The federal government is going to focus on cost cutting, Kaushal said, as it might has allocated $10 billion through 2019 for the creation of a CMS Innovation Center. Kaushal said there will be more news on the Center come January of next year. Kaushal said that while CMS has conducted pilots in the past, it is very hard for pilots to get implemented at the “macro level,” he said. The CMS Innovation Center will conduct pilots that reward value instead of volume, Kaushal said.

The CMS Innovation Center will be the most important piece for changing CMS reimbursement for wireless health services, Kaushal said.

Kaushal said another important barrier that needs to be resolved is the difficulty physicians have practicing medicine outside of their state. Kaushal said it’s even difficult in some cases to practice outside of their specific hospitals. “We are working hard to remove those barriers,” Kaushal said.

Another barrier on the regulatory front that Kaushal said his team was working on: The transparency in the process for approving devices. Kaushal said the murkiness of that process is prevent private investment interest in new health IT industries, including wireless health. Kaushal said that the FCC, FDA and industry groups plan to hold a workshop by the end of the summer that aims to fully define the unknowns when it  comes to determining a “medical grade quality of service” or questions of privacy assurance.
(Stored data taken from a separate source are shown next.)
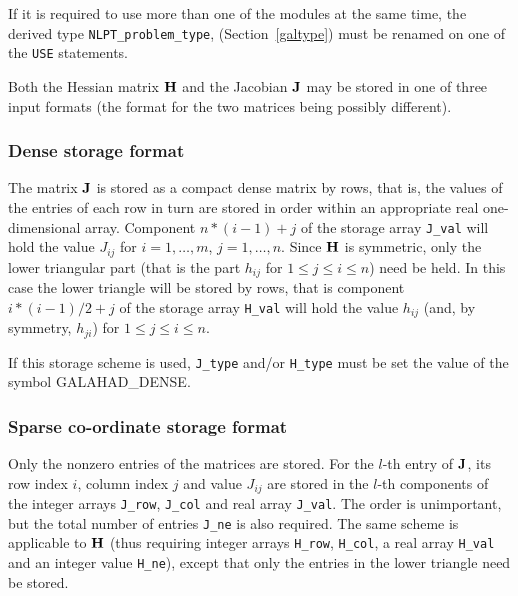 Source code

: \documentclass{galahad}
\newcommand{\sym}{\sf\small}
\begin{document}

\galhowto



\noindent
If it is required to use more than one of the modules at the same time, 
the derived type
{\tt NLPT\_problem\_type}, 
(Section~\ref{galtype})
must be renamed on one of the {\tt USE} statements.


\galmatrix
Both the Hessian matrix ${\mathbf{H}}$ and the Jacobian ${\mathbf{J}}$
may be stored in one of three input formats (the format for the two matrices
being possibly different).

\subsubsection{Dense storage format}\label{dense}

The matrix ${\mathbf{J}}$ is stored as a compact 
dense matrix by rows, that is, the values of the entries of each row in turn are
stored in order within an appropriate real one-dimensional array.
Component $n \ast (i-1) + j$ of the storage array {\tt J\_val} will hold the 
value $J_{ij}$ for $i = 1, \ldots , m$, $j = 1, \ldots , n$.
Since ${\mathbf{H}}$ is symmetric, only the lower triangular part (that is the part 
$h_{ij}$ for $1 \leq j \leq i \leq n$) need be held. In this case
the lower triangle will be stored by rows, that is 
component $i \ast (i-1)/2 + j$ of the storage array {\tt H\_val}  
will hold the value $h_{ij}$ (and, by symmetry, $h_{ji}$)
for $1 \leq j \leq i \leq n$.

\noindent
If this storage scheme is used, {\tt J\_type} and/or {\tt H\_type} must be set
the value of the symbol {\sym GALAHAD\_DENSE}.

\subsubsection{Sparse co-ordinate storage format}\label{coordinate}

Only the nonzero entries of the matrices are stored. For the 
$l$-th entry of ${\mathbf{J}}$, its row index $i$, column index $j$ 
and value $J_{ij}$
are stored in the $l$-th components of the integer arrays {\tt J\_row}, 
{\tt J\_col} and real array {\tt J\_val}. 
The order is unimportant, but the total
number of entries {\tt J\_ne} is also required. 
The same scheme is applicable to
${\mathbf{H}}$ (thus requiring integer arrays {\tt H\_row}, {\tt H\_col}, a real array 
{\tt H\_val} and an integer value {\tt H\_ne}),
except that only the entries in the lower triangle need be stored.
\end{document}
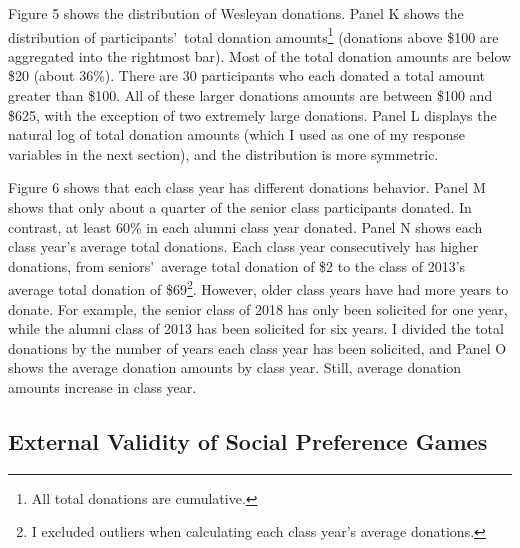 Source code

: \documentclass[12pt]{article}
\begin{document}
Figure 5 shows the distribution of Wesleyan donations. Panel K shows the distribution of participants\rq \ total donation amounts\footnote{All total donations are cumulative.} (donations above \$100 are aggregated into the rightmost bar). Most of the total donation amounts are below \$20 (about 36\%). There are 30 participants who each donated a total amount greater than \$100. All of these larger donations amounts are between \$100 and \$625, with the exception of two extremely large donations. Panel L displays the natural log of total donation amounts (which I used as one of my response variables in the next section), and the distribution is more symmetric.

Figure 6 shows that each class year has different donations behavior. Panel M shows that only about a quarter of the senior class participants donated. In contrast, at least 60\% in each alumni class year donated. Panel N shows each class year\rq s average total donations. Each class year consecutively has higher donations, from seniors\rq \ average total donation of \$2 to the class of 2013\rq s average total donation of \$69\footnote{I excluded outliers when calculating each class year\rq s average donations.}. However, older class years have had more years to donate. For example, the senior class of 2018 has only been solicited for one year, while the alumni class of 2013 has been solicited for six years. I divided the total donations by the number of years each class year has been solicited, and Panel O shows the average donation amounts by class year. Still, average donation amounts increase in class year.


\subsection{External Validity of Social Preference Games}
\end{document}
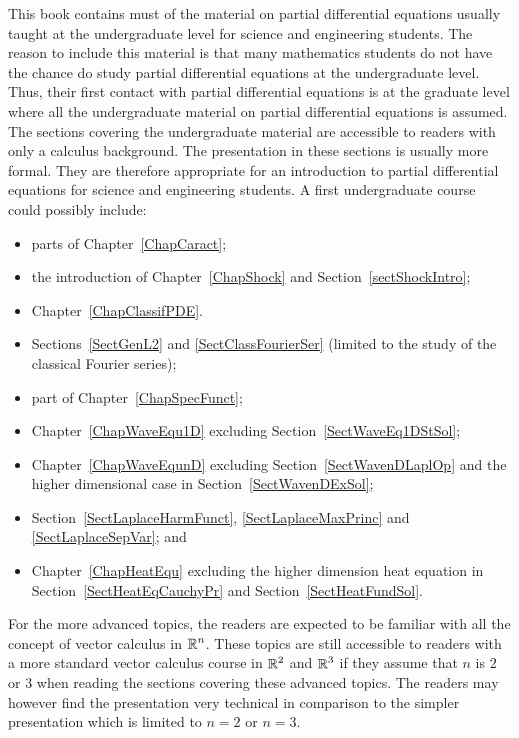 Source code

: This book contains must of the material on partial differential
equations usually taught at the undergraduate level for science and
engineering students.  The reason to include this material is that
many mathematics students do not have the chance do study partial
differential equations at the undergraduate level.  Thus, their first
contact with partial differential equations is at the graduate level
where all the undergraduate material on partial differential equations
is assumed.  The sections
covering the undergraduate material are accessible to readers with
only a calculus background.  The presentation in these sections is
usually more formal.  They are therefore appropriate for an
introduction to partial differential equations for science and
engineering students.  A first undergraduate course could 
possibly include:
{
\begin{itemize} \setlength{\itemsep}{0ex} \setlength{\parskip}{0ex}  
\item parts of Chapter~\ref{ChapCaract};
\item the introduction of Chapter~\ref{ChapShock} and
Section~\ref{sectShockIntro};
\item Chapter~\ref{ChapClassifPDE}.
\item Sections~\ref{SectGenL2} and \ref{SectClassFourierSer} (limited
  to the study of the classical Fourier series);
\item part of Chapter~\ref{ChapSpecFunct};
\item Chapter~\ref{ChapWaveEqu1D} excluding Section~\ref{SectWaveEq1DStSol};
\item Chapter~\ref{ChapWaveEqunD} excluding Section~\ref{SectWavenDLaplOp}
and the higher dimensional case in Section~\ref{SectWavenDExSol};
\item Section~\ref{SectLaplaceHarmFunct}, \ref{SectLaplaceMaxPrinc} and
\ref{SectLaplaceSepVar}; and
\item Chapter~\ref{ChapHeatEqu} excluding the higher dimension heat
equation in Section~\ref{SectHeatEqCauchyPr} and Section~\ref{SectHeatFundSol}.
\end{itemize}
}

For the more advanced topics, the readers are expected to be familiar
with all the concept of vector calculus in $\displaystyle \mathbb{R}^n$.
These topics are still accessible to readers with a more standard
vector calculus course in $\displaystyle \mathbb{R}^2$ and
$\displaystyle \mathbb{R}^3$ if they assume that $n$ is $2$ or
$3$ when reading the sections covering these advanced topics.
The readers may however find the presentation very technical in
comparison to the simpler presentation which is limited to $n=2$ or
$n=3$.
The “culture” of the FCC’s Broadband Plan is to protect consumer safety, Kaushal said, but it is also very pro-innovation. Kaushal said in some cases it will be very easy to tell where the FDA should step in to assess connected devices, including implantable wireless devices, while iPhone apps are not the type of thing that should be regulated by the FDA but by the FCC instead, Kaushal said.
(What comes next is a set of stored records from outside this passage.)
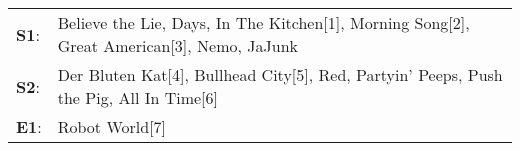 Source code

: \begin{supertabular}{p{0.03\textwidth}p{0.92\textwidth}}
 \textbf{S1}:  &  Believe the Lie\textsuperscript{},  Days\textsuperscript{}, \enspace In The Kitchen[1]\textsuperscript{}, \enspace Morning Song[2]\textsuperscript{}, \enspace Great American[3]\textsuperscript{}, \enspace Nemo\textsuperscript{}, \enspace JaJunk\textsuperscript{}  \enspace  \\
 \textbf{S2}:  &                                    Der Bluten Kat[4]\textsuperscript{}, \enspace Bullhead City[5]\textsuperscript{}, \enspace Red\textsuperscript{}, \enspace Partyin' Peeps\textsuperscript{}, \enspace Push the Pig\textsuperscript{}, \enspace All In Time[6]\textsuperscript{}  \enspace  \\
 \textbf{E1}:  &                                                                                                                                                                                                                                                   Robot World[7]\textsuperscript{}  \enspace  \\
\end{supertabular}
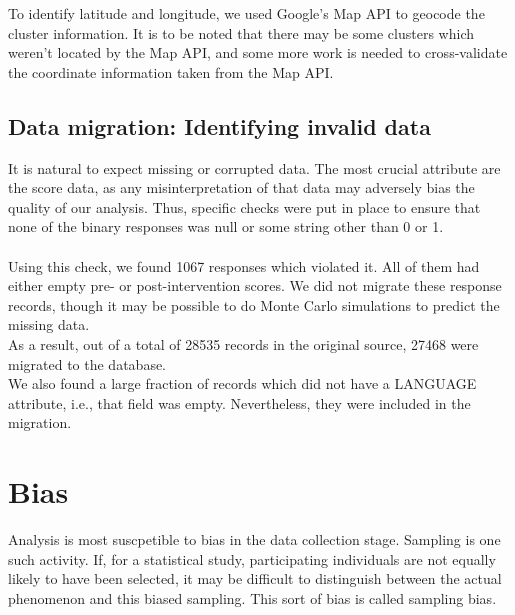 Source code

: \documentclass[10pt]{article}
\begin{document}
To identify latitude and longitude, we used Google's Map API to geocode the cluster information. It is to be noted that there may be some clusters which weren't located by the Map API, and some more work is needed to cross-validate the coordinate information taken from the Map API.

\subsection{Data migration: Identifying invalid data}
It is natural to expect missing or corrupted data. The most crucial attribute are the score data, as any misinterpretation of that data may adversely bias the quality of our analysis. Thus, specific checks were put in place to ensure that none of the binary responses was null or some string other than 0 or 1.\\\\
Using this check, we found 1067 responses which violated it. All of them had either empty pre- or post-intervention scores. We did not migrate these response records, though it may be possible to do Monte Carlo simulations to predict the missing data.\\
As a result, out of a total of 28535 records in the original source, 27468 were migrated to the database.\\
We also found a large fraction of records which did not have a LANGUAGE attribute, i.e., that field was empty. Nevertheless, they were included in the migration.

\newpage
\section{Bias}
Analysis is most suscpetible to bias in the data collection stage. Sampling is one such activity. If, for a statistical study, participating individuals are not equally likely to have been selected, it may be difficult to distinguish between the actual phenomenon and this biased sampling.
This sort of bias is called sampling bias.

\newpage
\end{document}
“We have been wondering: Can we just streamline this whole process and maybe create a one-stop shop” for FCC and FDA approvals? Kaushal explained.

If it were truly streamlined, such a one-stop shop could be the regulatory clarity potential investors in mHealth have been waiting for.

  • chriswasden

    another area that doesn’t get much attention is must be addressed to change the practice of medicine and save costs is to leverage these technologies to allow non-physicians to provide more of the healthcare services. Most reimbursement requires a physician to provide services or for them to be provided under a physician’s supervision. The reality is that this imposes significant, unnecessary costs on the system and innervates the value that technology can provide. Innovative new technologies only create value once the old practices are changed as a result of using technology differently.